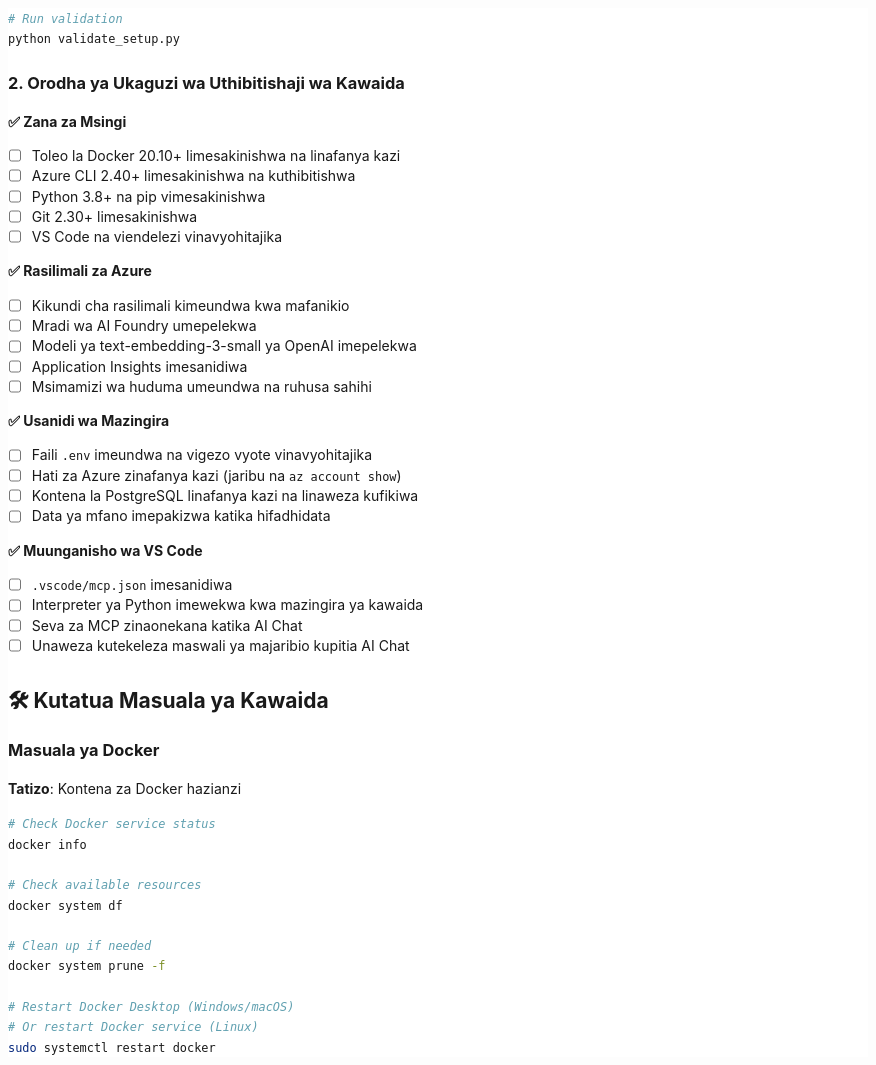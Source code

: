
 ```bash
# Run validation
python validate_setup.py
```

### 2. Orodha ya Ukaguzi wa Uthibitishaji wa Kawaida

**✅ Zana za Msingi**
- [ ] Toleo la Docker 20.10+ limesakinishwa na linafanya kazi
- [ ] Azure CLI 2.40+ limesakinishwa na kuthibitishwa
- [ ] Python 3.8+ na pip vimesakinishwa
- [ ] Git 2.30+ limesakinishwa
- [ ] VS Code na viendelezi vinavyohitajika

**✅ Rasilimali za Azure**
- [ ] Kikundi cha rasilimali kimeundwa kwa mafanikio
- [ ] Mradi wa AI Foundry umepelekwa
- [ ] Modeli ya text-embedding-3-small ya OpenAI imepelekwa
- [ ] Application Insights imesanidiwa
- [ ] Msimamizi wa huduma umeundwa na ruhusa sahihi

**✅ Usanidi wa Mazingira**
- [ ] Faili `.env` imeundwa na vigezo vyote vinavyohitajika
- [ ] Hati za Azure zinafanya kazi (jaribu na `az account show`)
- [ ] Kontena la PostgreSQL linafanya kazi na linaweza kufikiwa
- [ ] Data ya mfano imepakizwa katika hifadhidata

**✅ Muunganisho wa VS Code**
- [ ] `.vscode/mcp.json` imesanidiwa
- [ ] Interpreter ya Python imewekwa kwa mazingira ya kawaida
- [ ] Seva za MCP zinaonekana katika AI Chat
- [ ] Unaweza kutekeleza maswali ya majaribio kupitia AI Chat

## 🛠️ Kutatua Masuala ya Kawaida

### Masuala ya Docker

**Tatizo**: Kontena za Docker hazianzi
```bash
# Check Docker service status
docker info

# Check available resources
docker system df

# Clean up if needed
docker system prune -f

# Restart Docker Desktop (Windows/macOS)
# Or restart Docker service (Linux)
sudo systemctl restart docker
```
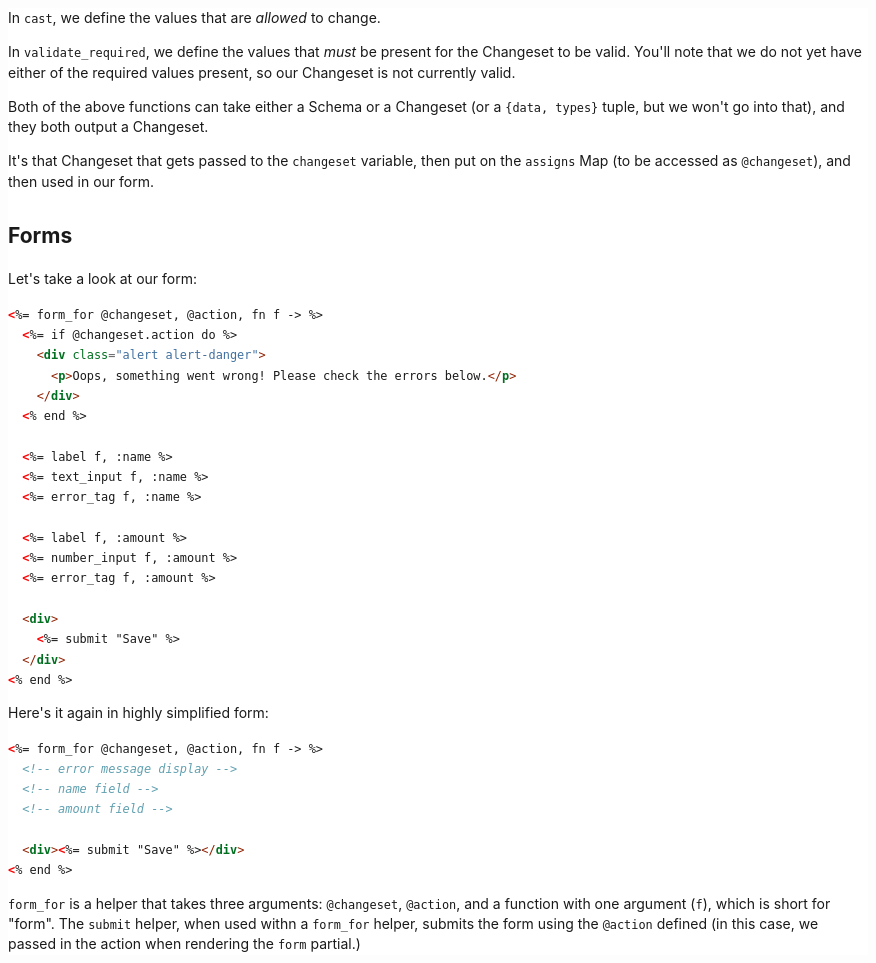 In `cast`, we define the values that are _allowed_ to change.

In `validate_required`, we define the values that _must_ be present for the Changeset to be valid.  You'll note that we do not yet have either of the required values present, so our Changeset is not currently valid.

Both of the above functions can take either a Schema or a Changeset (or a `{data, types}` tuple, but we won't go into that), and they both output a Changeset.

It's that Changeset that gets passed to the `changeset` variable, then put on the `assigns` Map (to be accessed as `@changeset`), and then used in our form.

## Forms

Let's take a look at our form:

```html
<%= form_for @changeset, @action, fn f -> %>
  <%= if @changeset.action do %>
    <div class="alert alert-danger">
      <p>Oops, something went wrong! Please check the errors below.</p>
    </div>
  <% end %>

  <%= label f, :name %>
  <%= text_input f, :name %>
  <%= error_tag f, :name %>

  <%= label f, :amount %>
  <%= number_input f, :amount %>
  <%= error_tag f, :amount %>

  <div>
    <%= submit "Save" %>
  </div>
<% end %>
```

Here's it again in highly simplified form:

```html
<%= form_for @changeset, @action, fn f -> %>
  <!-- error message display -->
  <!-- name field -->
  <!-- amount field -->

  <div><%= submit "Save" %></div>
<% end %>
```

`form_for` is a helper that takes three arguments: `@changeset`, `@action`, and a function with one argument (`f`), which is short for "form".  The `submit` helper, when used withn a `form_for` helper, submits the form using the `@action` defined (in this case, we passed in the action when rendering the `form` partial.)
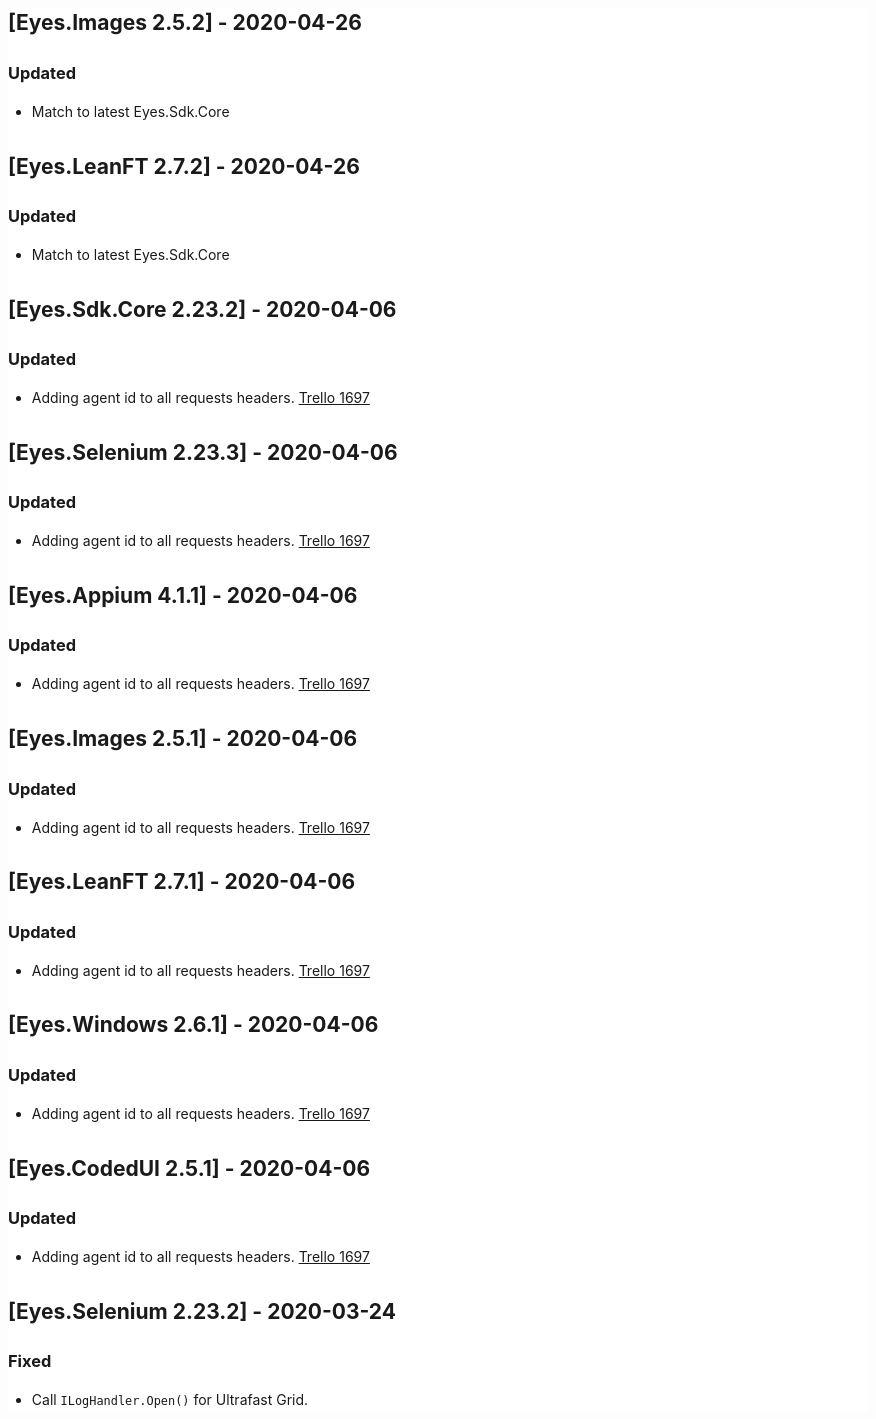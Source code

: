 ## [Eyes.Images 2.5.2] - 2020-04-26
### Updated
- Match to latest Eyes.Sdk.Core

## [Eyes.LeanFT 2.7.2] - 2020-04-26
### Updated
- Match to latest Eyes.Sdk.Core

## [Eyes.Sdk.Core 2.23.2] - 2020-04-06
### Updated
- Adding agent id to all requests headers. [Trello 1697](https://trello.com/c/CzhUxOqE)

## [Eyes.Selenium 2.23.3] - 2020-04-06
### Updated
- Adding agent id to all requests headers. [Trello 1697](https://trello.com/c/CzhUxOqE)

## [Eyes.Appium 4.1.1] - 2020-04-06
### Updated
- Adding agent id to all requests headers. [Trello 1697](https://trello.com/c/CzhUxOqE)

## [Eyes.Images 2.5.1] - 2020-04-06
### Updated
- Adding agent id to all requests headers. [Trello 1697](https://trello.com/c/CzhUxOqE)

## [Eyes.LeanFT 2.7.1] - 2020-04-06
### Updated
- Adding agent id to all requests headers. [Trello 1697](https://trello.com/c/CzhUxOqE)

## [Eyes.Windows 2.6.1] - 2020-04-06
### Updated
- Adding agent id to all requests headers. [Trello 1697](https://trello.com/c/CzhUxOqE)

## [Eyes.CodedUI 2.5.1] - 2020-04-06
### Updated
- Adding agent id to all requests headers. [Trello 1697](https://trello.com/c/CzhUxOqE)

## [Eyes.Selenium 2.23.2] - 2020-03-24
### Fixed
- Call `ILogHandler.Open()` for Ultrafast Grid.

Problem statement
Across all the records above, find each line with "linafanya" in it and copy it.

Solution to this problem
- [ ] Toleo la Docker 20.10+ limesakinishwa na linafanya kazi
- [ ] Kontena la PostgreSQL linafanya kazi na linaweza kufikiwa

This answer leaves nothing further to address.